As Tyson noted, the answer is "not yet".  In principle, it's just
a SMOP, however there is a semantic "gotcha".

Suppose:

	f(A) = 100/A.

And we query:

	?- foo(0, [], 42, X).

Without the optimisation, this call succeeds with X bound to 42.
With the optimisation, there is a division by zero.

In this case, we could simply note that f/1 will be called if the
second argument is a non-empty list and only perform the optimisation
then.  Now consider this related function:

	:- pred foo(int, list(int), int, int).
	:- mode foo(in, in, in, out) is semidet.

	foo(_, [], C, C).
	foo(A, [B | Bs], C0, C) :-
		p(B),			% p/1 is semidet
		C1 = f(A),		% f/1 is a det function.
		C2 = g(B, C1),
		foo(A, Bs, C2, C).

We'd like to hoist the call to f/1 out of the loop here, too, but
now whether or not this optimisation is valid depends on the values
in the list (or at least the _first_ value in the list).

The problem occurs when the code to be hoisted out of the loop can
call error/1, raise an exception (same as error/1) or infinitely loop.

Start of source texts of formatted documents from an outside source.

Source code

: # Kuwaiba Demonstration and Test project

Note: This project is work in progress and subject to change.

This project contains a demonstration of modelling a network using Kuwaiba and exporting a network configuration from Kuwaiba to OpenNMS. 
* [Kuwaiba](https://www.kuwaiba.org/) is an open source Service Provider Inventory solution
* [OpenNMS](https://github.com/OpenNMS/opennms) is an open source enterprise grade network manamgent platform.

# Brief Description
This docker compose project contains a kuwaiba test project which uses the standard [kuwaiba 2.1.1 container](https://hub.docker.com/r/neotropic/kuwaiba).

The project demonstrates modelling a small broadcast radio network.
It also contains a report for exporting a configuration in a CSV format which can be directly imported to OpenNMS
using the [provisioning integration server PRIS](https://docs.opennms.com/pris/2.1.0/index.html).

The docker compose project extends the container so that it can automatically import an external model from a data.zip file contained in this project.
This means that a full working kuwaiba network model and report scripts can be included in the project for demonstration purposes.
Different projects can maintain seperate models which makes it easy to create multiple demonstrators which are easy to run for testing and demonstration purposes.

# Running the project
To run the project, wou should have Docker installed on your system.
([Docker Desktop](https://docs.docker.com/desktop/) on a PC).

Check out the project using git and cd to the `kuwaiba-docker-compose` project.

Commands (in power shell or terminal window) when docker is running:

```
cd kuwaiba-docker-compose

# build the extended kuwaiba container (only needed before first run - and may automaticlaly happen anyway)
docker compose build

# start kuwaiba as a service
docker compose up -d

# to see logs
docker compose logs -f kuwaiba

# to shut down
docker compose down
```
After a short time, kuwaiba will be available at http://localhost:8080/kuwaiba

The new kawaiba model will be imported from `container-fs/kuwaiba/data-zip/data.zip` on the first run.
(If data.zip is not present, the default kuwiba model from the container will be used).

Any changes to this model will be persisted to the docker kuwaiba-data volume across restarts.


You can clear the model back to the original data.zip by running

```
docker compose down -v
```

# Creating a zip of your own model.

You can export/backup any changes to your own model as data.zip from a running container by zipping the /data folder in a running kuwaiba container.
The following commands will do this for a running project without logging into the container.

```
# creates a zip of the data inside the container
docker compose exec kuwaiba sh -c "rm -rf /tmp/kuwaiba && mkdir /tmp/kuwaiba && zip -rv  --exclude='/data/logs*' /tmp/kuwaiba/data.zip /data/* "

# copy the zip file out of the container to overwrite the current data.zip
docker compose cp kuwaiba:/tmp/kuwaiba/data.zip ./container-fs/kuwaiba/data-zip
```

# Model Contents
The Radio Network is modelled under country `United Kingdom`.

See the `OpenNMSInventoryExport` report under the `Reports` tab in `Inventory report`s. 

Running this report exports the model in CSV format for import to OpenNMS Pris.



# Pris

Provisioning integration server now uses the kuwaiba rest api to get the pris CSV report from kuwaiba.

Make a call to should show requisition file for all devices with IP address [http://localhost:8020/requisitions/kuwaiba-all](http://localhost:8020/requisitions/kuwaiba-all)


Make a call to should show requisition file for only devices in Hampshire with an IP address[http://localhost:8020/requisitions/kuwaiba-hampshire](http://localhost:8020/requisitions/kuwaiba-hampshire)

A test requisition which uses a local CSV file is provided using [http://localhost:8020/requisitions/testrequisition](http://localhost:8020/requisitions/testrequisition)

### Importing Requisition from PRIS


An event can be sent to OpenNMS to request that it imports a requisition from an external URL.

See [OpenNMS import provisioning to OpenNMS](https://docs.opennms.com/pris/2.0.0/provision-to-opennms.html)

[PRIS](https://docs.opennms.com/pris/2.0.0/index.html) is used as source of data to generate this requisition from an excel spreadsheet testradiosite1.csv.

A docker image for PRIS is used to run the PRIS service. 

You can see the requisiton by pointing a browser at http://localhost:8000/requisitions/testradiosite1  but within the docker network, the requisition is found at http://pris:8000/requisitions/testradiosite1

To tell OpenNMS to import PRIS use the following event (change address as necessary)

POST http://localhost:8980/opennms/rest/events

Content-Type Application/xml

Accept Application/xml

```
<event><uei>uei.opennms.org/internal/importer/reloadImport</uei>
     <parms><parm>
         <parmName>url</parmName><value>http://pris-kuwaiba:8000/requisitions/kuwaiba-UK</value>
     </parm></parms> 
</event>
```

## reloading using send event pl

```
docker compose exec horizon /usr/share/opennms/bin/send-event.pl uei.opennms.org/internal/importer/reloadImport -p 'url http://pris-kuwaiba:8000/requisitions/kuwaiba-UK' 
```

What you have to do is either:

	- Prove that the hoisted code doesn't do any of these things
	  (see our recent paper on termination analysis), or

	- Defer the optimisation until you're irrevocably committed
	  to executing the common code.  This has the potential for
	  code explosion.  (Anyone know how bad it gets in practice
	  if at all?)  In the case of the original foo/4 above,
	  the transformed code might look something like this:

		foo(_, [], C, C).
		foo(A, [B | Bs], C0, C) :-
			X = f(A),
			C1 = g(X, B, C0),
			foo_2(X, A, Bs, C1, C).

		foo_2(_, _, [], C, C).
		foo_2(X, A, [B | Bs], C0, C) :-
			C1 = g(X, B, C0),
			foo_2(X, A, Bs, C1, C).

	  (For the purposes of illustration, I left unused argument
	  eliminiation turned off.)

> 2 . Some algorithms do require one to pass around a fair amount of
>     state (e.g. a dozen variables).  If several predicates are
>     required to implement the algorithm then this can get rather
>     messy.  The answer is usually to box 'em up in a functor and use
>     various projection and updating functions:

Please note that ML/Haskell-style record syntax is on the "to do" list,
but not very close to the top for lots of reasons.  Perhaps the two
most important of them are:

	- It's not a very interesting problem to solve, so getting
	  people (and/or funding) is difficult.

	- It requires the sort of syntax hacking which we're reluctant
	  to do while we still rely on Prolog for debugging.

>     With suitable use of inlining this can be made quite efficient (or
>     it will be when di/ui/uo modes are fully implemented [what's the
>     status of this?]).

That would be me.

The new mode checker is getting there slowly.  For those who care, in the
tests I ran today it passed all the regression tests and failed to compile
only one module in the compiler.  It won't be ready for release for a
little while yet, though.

> 3 . Beg beg beg, can we have nested unique modes soon?  Pretty please!

This is in the new mode checker too.